• **What to do**
Write all of the lines below out again, exactly as they stand.

• **Source data**
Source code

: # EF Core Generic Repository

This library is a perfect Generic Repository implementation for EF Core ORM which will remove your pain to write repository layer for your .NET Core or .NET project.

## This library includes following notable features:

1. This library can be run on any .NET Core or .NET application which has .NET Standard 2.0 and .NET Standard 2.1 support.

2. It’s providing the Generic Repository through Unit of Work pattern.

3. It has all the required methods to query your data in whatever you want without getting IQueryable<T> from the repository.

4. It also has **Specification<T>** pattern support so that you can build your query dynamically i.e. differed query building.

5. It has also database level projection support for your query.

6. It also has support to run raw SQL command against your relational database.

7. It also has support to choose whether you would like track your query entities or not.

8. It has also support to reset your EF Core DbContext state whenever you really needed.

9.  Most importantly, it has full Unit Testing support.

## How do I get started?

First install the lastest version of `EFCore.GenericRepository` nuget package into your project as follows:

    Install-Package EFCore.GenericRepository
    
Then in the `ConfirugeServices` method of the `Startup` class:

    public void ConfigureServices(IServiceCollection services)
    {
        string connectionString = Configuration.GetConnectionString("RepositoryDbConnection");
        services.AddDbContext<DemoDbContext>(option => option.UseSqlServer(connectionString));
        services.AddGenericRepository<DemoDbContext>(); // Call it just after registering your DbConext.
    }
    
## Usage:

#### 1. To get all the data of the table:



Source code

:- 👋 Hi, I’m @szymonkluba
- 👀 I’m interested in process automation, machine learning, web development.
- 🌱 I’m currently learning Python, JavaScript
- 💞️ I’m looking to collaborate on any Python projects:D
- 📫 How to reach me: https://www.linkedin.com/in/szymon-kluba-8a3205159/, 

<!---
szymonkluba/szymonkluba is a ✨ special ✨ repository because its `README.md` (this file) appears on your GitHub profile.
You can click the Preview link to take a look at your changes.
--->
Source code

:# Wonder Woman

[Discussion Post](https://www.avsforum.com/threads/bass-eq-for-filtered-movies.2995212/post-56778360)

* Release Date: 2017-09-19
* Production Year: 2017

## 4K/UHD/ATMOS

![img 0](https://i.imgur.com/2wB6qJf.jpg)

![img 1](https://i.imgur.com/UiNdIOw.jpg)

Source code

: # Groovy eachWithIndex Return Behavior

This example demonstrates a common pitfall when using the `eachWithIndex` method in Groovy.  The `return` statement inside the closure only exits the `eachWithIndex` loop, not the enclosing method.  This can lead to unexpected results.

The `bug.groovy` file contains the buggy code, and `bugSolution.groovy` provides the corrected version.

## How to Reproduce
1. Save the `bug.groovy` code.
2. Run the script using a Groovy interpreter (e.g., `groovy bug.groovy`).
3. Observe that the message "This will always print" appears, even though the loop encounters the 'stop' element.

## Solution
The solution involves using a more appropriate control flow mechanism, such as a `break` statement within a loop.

• **Problem solution**
Source code

: # EF Core Generic Repository

This library is a perfect Generic Repository implementation for EF Core ORM which will remove your pain to write repository layer for your .NET Core or .NET project.

## This library includes following notable features:

1. This library can be run on any .NET Core or .NET application which has .NET Standard 2.0 and .NET Standard 2.1 support.

2. It’s providing the Generic Repository through Unit of Work pattern.

3. It has all the required methods to query your data in whatever you want without getting IQueryable<T> from the repository.

4. It also has **Specification<T>** pattern support so that you can build your query dynamically i.e. differed query building.

5. It has also database level projection support for your query.

6. It also has support to run raw SQL command against your relational database.

7. It also has support to choose whether you would like track your query entities or not.

8. It has also support to reset your EF Core DbContext state whenever you really needed.

9.  Most importantly, it has full Unit Testing support.

## How do I get started?

First install the lastest version of `EFCore.GenericRepository` nuget package into your project as follows:

    Install-Package EFCore.GenericRepository
    
Then in the `ConfirugeServices` method of the `Startup` class:

    public void ConfigureServices(IServiceCollection services)
    {
        string connectionString = Configuration.GetConnectionString("RepositoryDbConnection");
        services.AddDbContext<DemoDbContext>(option => option.UseSqlServer(connectionString));
        services.AddGenericRepository<DemoDbContext>(); // Call it just after registering your DbConext.
    }
    
## Usage:

#### 1. To get all the data of the table:



Source code

:- 👋 Hi, I’m @szymonkluba
- 👀 I’m interested in process automation, machine learning, web development.
- 🌱 I’m currently learning Python, JavaScript
- 💞️ I’m looking to collaborate on any Python projects:D
- 📫 How to reach me: https://www.linkedin.com/in/szymon-kluba-8a3205159/, 

<!---
szymonkluba/szymonkluba is a ✨ special ✨ repository because its `README.md` (this file) appears on your GitHub profile.
You can click the Preview link to take a look at your changes.
--->
Source code

:# Wonder Woman

[Discussion Post](https://www.avsforum.com/threads/bass-eq-for-filtered-movies.2995212/post-56778360)

* Release Date: 2017-09-19
* Production Year: 2017

## 4K/UHD/ATMOS

![img 0](https://i.imgur.com/2wB6qJf.jpg)

![img 1](https://i.imgur.com/UiNdIOw.jpg)

Source code

: # Groovy eachWithIndex Return Behavior

This example demonstrates a common pitfall when using the `eachWithIndex` method in Groovy.  The `return` statement inside the closure only exits the `eachWithIndex` loop, not the enclosing method.  This can lead to unexpected results.

The `bug.groovy` file contains the buggy code, and `bugSolution.groovy` provides the corrected version.

## How to Reproduce
1. Save the `bug.groovy` code.
2. Run the script using a Groovy interpreter (e.g., `groovy bug.groovy`).
3. Observe that the message "This will always print" appears, even though the loop encounters the 'stop' element.

## Solution
The solution involves using a more appropriate control flow mechanism, such as a `break` statement within a loop.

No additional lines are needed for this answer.